The story of Paul Foley’s duplicitous nature actually began almost immediately after his appointment to the State Board of Elections. According to various media outlets, including the Charlotte News & Observer, Winston-Salem Journal and the Greensboro News & Record, shortly after Foley was appointed, he helped oversee an investigation into campaign donations made by Internet sweepstakes businessmen Chase Burns and wife. Mr. Burns and his wife made contributions of approximately $235,000 to various N.C. elected officials, including the Governor, House and Senate leaders. These contributions were all made to aid in the lobbying effort to legalize online sweepstakes gaming. Unfortunately, throughout the 17 months Mr. Foley helped oversee the investigation in to Mr. and Mrs. Burns’ contributions, he failed to mention to the Board of Elections that his law firm was paid $1.27 million by Mr. Burns and his company for legal services. Though in an extremely interesting twist, it was recently revealed by the Winston-Salem Journal that Governor Pat McCrory’s chief legal counsel, Bob Stephens, was aware of Mr. Foley’s conflict for over a year and also said nothing.

The Charlotte Observer reports that Foley “expressed strong interest in the Burns case,” and asked questions, “making it clear he thought it should be finished as quickly as possible.” Seventeen months later after the investigation began, board of elections staff members discovered that Foley’s law firm represented Mr. Burns. It was only after Mr. Foley’s conflict came to light, that he said he would recuse himself from the case. However, despite his alleged recusal, Mr. Foley continued to press the staff of the Board of Elections for information regarding the investigation into Mr. Burns’ political contributions. In fact, according to an article in The Charlotte Observer, Mr. Foley went so far as to suggest he be permitted to see the staff’s report before it became public so he could alert his law firm.

Mr. Foley made a statement on at the beginning of a state Board of Elections meeting that “At the time the law firm received the significant legal fees from IIT [Mr. Burns’ software company], I was an employee, not a partner, at the law firm. I never attempted to, and had no reason to, attempt to influence the direction or outcome of the investigation.” Mr. Foley’s dubious statement becomes even more suspicious given that Mr. Foley worked closely with at least two of the attorneys from his law firm who worked on the team for Mr. Burns. In fact, one such attorney, Richard Dietz, was described by Mr. Foley as his “best friend.” Mr. Dietz left the law firm in 2014 following an appointment by Governor McCrory to the Court of Appeals.

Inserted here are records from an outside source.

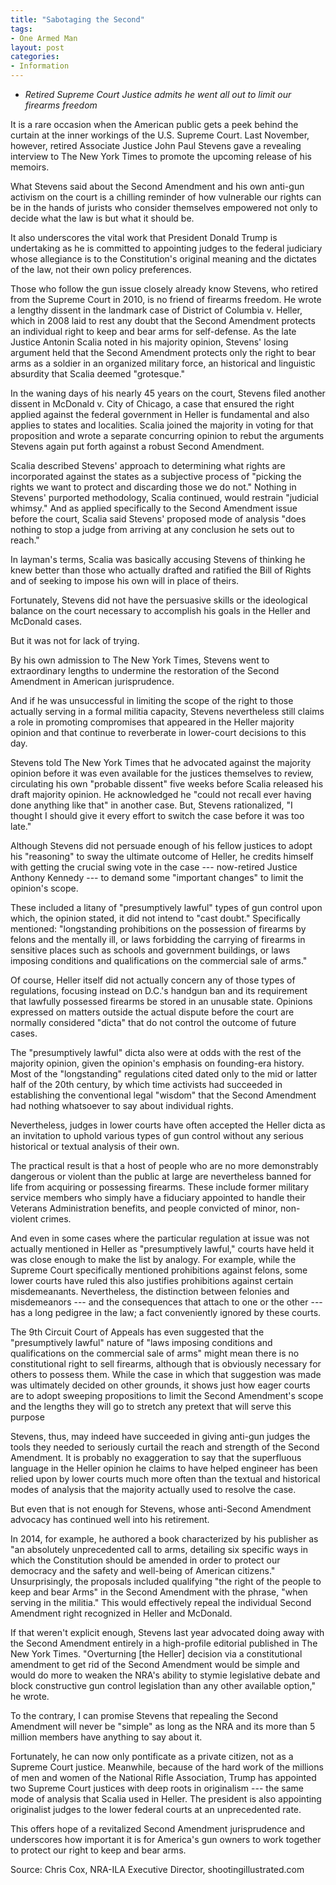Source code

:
 ```yaml
---
title: "Sabotaging the Second"
tags:
- One Armed Man
layout: post
categories:
- Information
---
```


- *Retired Supreme Court Justice admits he went all out to limit our firearms freedom*

It is a rare occasion when the American public gets a peek behind the curtain at the inner workings of the U.S. Supreme Court. Last November, however, retired Associate Justice John Paul Stevens gave a revealing interview to The New York Times to promote the upcoming release of his memoirs.

What Stevens said about the Second Amendment and his own anti-gun activism on the court is a chilling reminder of how vulnerable our rights can be in the hands of jurists who consider themselves empowered not only to decide what the law is but what it should be.

It also underscores the vital work that President Donald Trump is undertaking as he is committed to appointing judges to the federal judiciary whose allegiance is to the Constitution's original meaning and the dictates of the law, not their own policy preferences.

Those who follow the gun issue closely already know Stevens, who retired from the Supreme Court in 2010, is no friend of firearms freedom. He wrote a lengthy dissent in the landmark case of District of Columbia v. Heller, which in 2008 laid to rest any doubt that the Second Amendment protects an individual right to keep and bear arms for self-defense. As the late Justice Antonin Scalia noted in his majority opinion, Stevens' losing argument held that the Second Amendment protects only the right to bear arms as a soldier in an organized military force, an historical and linguistic absurdity that Scalia deemed "grotesque."

In the waning days of his nearly 45 years on the court, Stevens filed another dissent in McDonald v. City of Chicago, a case that ensured the right applied against the federal government in Heller is fundamental and also applies to states and localities. Scalia joined the majority in voting for that proposition and wrote a separate concurring opinion to rebut the arguments Stevens again put forth against a robust Second Amendment.

Scalia described Stevens' approach to determining what rights are incorporated against the states as a subjective process of "picking the rights we want to protect and discarding those we do not." Nothing in Stevens' purported methodology, Scalia continued, would restrain "judicial whimsy." And as applied specifically to the Second Amendment issue before the court, Scalia said Stevens' proposed mode of analysis "does nothing to stop a judge from arriving at any conclusion he sets out to reach."

In layman's terms, Scalia was basically accusing Stevens of thinking he knew better than those who actually drafted and ratified the Bill of Rights and of seeking to impose his own will in place of theirs.

Fortunately, Stevens did not have the persuasive skills or the ideological balance on the court necessary to accomplish his goals in the Heller and McDonald cases.

But it was not for lack of trying.

By his own admission to The New York Times, Stevens went to extraordinary lengths to undermine the restoration of the Second Amendment in American jurisprudence.

And if he was unsuccessful in limiting the scope of the right to those actually serving in a formal militia capacity, Stevens nevertheless still claims a role in promoting compromises that appeared in the Heller majority opinion and that continue to reverberate in lower-court decisions to this day.

Stevens told The New York Times that he advocated against the majority opinion before it was even available for the justices themselves to review, circulating his own "probable dissent" five weeks before Scalia released his draft majority opinion. He acknowledged he "could not recall ever having done anything like that" in another case. But, Stevens rationalized, "I thought I should give it every effort to switch the case before it was too late."

Although Stevens did not persuade enough of his fellow justices to adopt his "reasoning" to sway the ultimate outcome of Heller, he credits himself with getting the crucial swing vote in the case --- now-retired Justice Anthony Kennedy --- to demand some "important changes" to limit the opinion's scope.

These included a litany of "presumptively lawful" types of gun control upon which, the opinion stated, it did not intend to "cast doubt." Specifically mentioned: "longstanding prohibitions on the possession of firearms by felons and the mentally ill, or laws forbidding the carrying of firearms in sensitive places such as schools and government buildings, or laws imposing conditions and qualifications on the commercial sale of arms."

Of course, Heller itself did not actually concern any of those types of regulations, focusing instead on D.C.'s handgun ban and its requirement that lawfully possessed firearms be stored in an unusable state. Opinions expressed on matters outside the actual dispute before the court are normally considered "dicta" that do not control the outcome of future cases.

The "presumptively lawful" dicta also were at odds with the rest of the majority opinion, given the opinion's emphasis on founding-era history. Most of the "longstanding" regulations cited dated only to the mid or latter half of the 20th century, by which time activists had succeeded in establishing the conventional legal "wisdom" that the Second Amendment had nothing whatsoever to say about individual rights.

Nevertheless, judges in lower courts have often accepted the Heller dicta as an invitation to uphold various types of gun control without any serious historical or textual analysis of their own.

The practical result is that a host of people who are no more demonstrably dangerous or violent than the public at large are nevertheless banned for life from acquiring or possessing firearms. These include former military service members who simply have a fiduciary appointed to handle their Veterans Administration benefits, and people convicted of minor, non-violent crimes.

And even in some cases where the particular regulation at issue was not actually mentioned in Heller as "presumptively lawful," courts have held it was close enough to make the list by analogy. For example, while the Supreme Court specifically mentioned prohibitions against felons, some lower courts have ruled this also justifies prohibitions against certain misdemeanants. Nevertheless, the distinction between felonies and misdemeanors --- and the consequences that attach to one or the other --- has a long pedigree in the law; a fact conveniently ignored by these courts.

The 9th Circuit Court of Appeals has even suggested that the "presumptively lawful" nature of "laws imposing conditions and qualifications on the commercial sale of arms" might mean there is no constitutional right to sell firearms, although that is obviously necessary for others to possess them. While the case in which that suggestion was made was ultimately decided on other grounds, it shows just how eager courts are to adopt sweeping propositions to limit the Second Amendment's scope and the lengths they will go to stretch any pretext that will serve this purpose

Stevens, thus, may indeed have succeeded in giving anti-gun judges the tools they needed to seriously curtail the reach and strength of the Second Amendment. It is probably no exaggeration to say that the superfluous language in the Heller opinion he claims to have helped engineer has been relied upon by lower courts much more often than the textual and historical modes of analysis that the majority actually used to resolve the case.

But even that is not enough for Stevens, whose anti-Second Amendment advocacy has continued well into his retirement.

In 2014, for example, he authored a book characterized by his publisher as "an absolutely unprecedented call to arms, detailing six specific ways in which the Constitution should be amended in order to protect our democracy and the safety and well-being of American citizens." Unsurprisingly, the proposals included qualifying "the right of the people to keep and bear Arms" in the Second Amendment with the phrase, "when serving in the militia." This would effectively repeal the individual Second Amendment right recognized in Heller and McDonald.

If that weren't explicit enough, Stevens last year advocated doing away with the Second Amendment entirely in a high-profile editorial published in The New York Times. "Overturning \[the Heller\] decision via a constitutional amendment to get rid of the Second Amendment would be simple and would do more to weaken the NRA's ability to stymie legislative debate and block constructive gun control legislation than any other available option," he wrote.

To the contrary, I can promise Stevens that repealing the Second Amendment will never be "simple" as long as the NRA and its more than 5 million members have anything to say about it.

Fortunately, he can now only pontificate as a private citizen, not as a Supreme Court justice. Meanwhile, because of the hard work of the millions of men and women of the National Rifle Association, Trump has appointed two Supreme Court justices with deep roots in originalism --- the same mode of analysis that Scalia used in Heller. The president is also appointing originalist judges to the lower federal courts at an unprecedented rate.

This offers hope of a revitalized Second Amendment jurisprudence and underscores how important it is for America's gun owners to work together to protect our right to keep and bear arms.

Source: Chris Cox, NRA-ILA Executive Director, shootingillustrated.com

It should also be noted that in addition to Mr. Foley’s firm doing work for Mr. Burns’ company, Paul Foley’s wife’s firm also received payments totaling $28,000 for legal fees. While there is no indication that Mr. Foley’s wife worked with Mr. Burns, it certainly raises some questions.

While the attorney general’s office conducted an investigation and decided that Mr. Foley did not improperly influence the investigation into Mr. Burns, the office left it to other agencies to determine whether Mr. Foley was truthful in his other statements.

Voter suppression efforts proven

On Tuesday, July 14, 2015, the Associated Press, after reviewing hundreds of e-mails, reported that, in 2014, Paul Foley worked closely with the two Republican members of the Watauga County elections board to eliminate a voting site of the campus Appalachian State University. This voting site was the only site in Watagua count to vote Democratic in both the 2008 and 2012 presidential elections and the 2012 governor’s rate.

In August, 2014 the state board unanimously voted to eliminate the voting site. Mr. Foley, again, failed to disclose to the state board his involvement with the plan to eliminate the site.

A lawsuit contesting the elimination of the voting site was brought in Wake County Superior Court by a group of Democratic voters in Watagua County. The Wake County Superior Court judge ordered that the Appalachian State University site be restored, and the board approved the reinstatement on October 24, 2014. However, in another interesting twist, the NORTH Carolina Supreme Court allowed the lawsuit to be reviewed by the North Carolina Court of Appeals; the same North Carolina Court of Appeals where “best friend” to Paul Foley, Richard Dietz was appointed by the Governor just three months earlier. The case is currently before the N.C. Court of Appeals.

Foley refuses governor’s request that he resign but later resigns

Following what can only be described as an Alexander level terrible, horrible, no good, very bad few days for Paul Foley Governor McCrory made two separate request for Foley to from the North Carolina Board of Elections. Foley, apparently not interested in falling on his sword for McCrory rebuffed both of the Governor’s calls for his resignation. Mr. Foley released a statement that he did “not believe it is appropriate for the governor to ask a member of an independent board with on-going oversight authority over him to resign.”

Later McCrory told media outlets he would take steps to have Foley removed, citing a North Carolina General Statute which allows the governor to remove “any member of a board, council or committee from office for misfeasance, malfeasance or nonfeasance.” McCrory spokesman Josh Ellis told the Associated Press Foley’s potential conflict of interest with the Burns investigation wasn’t disclosed to the governor. A damning accusation considering the Governor’s own chief counsel was aware of said conflict for over a year. However, the clock struck midnight on Wednesday, , however, Foley sent in his resignation.

A Culture of Corruption in North Carolina

Whether the further investigation into Paul Foley’s apparent conflict of interests in both the Chase Burns investigation and the elimination of the Appalachian State voting site will show that his actions were guided by Governor McCrory, or an attempt by Mr. Foley to curry further favor with the Governor, remains to be seen. What is clear is that for Governor McCrory, it certainly pays to keep your friends close.

The one saving grace for Governor McCrory, at least for the next 17 months, is that the North Carolina Constitution contains no known provisions allowing for a recall. Until then, McCrory will need to depend on his friends in the North Carolina Legislature and Judicial systems to disenfranchise enough voters to ensure a victory in 2016.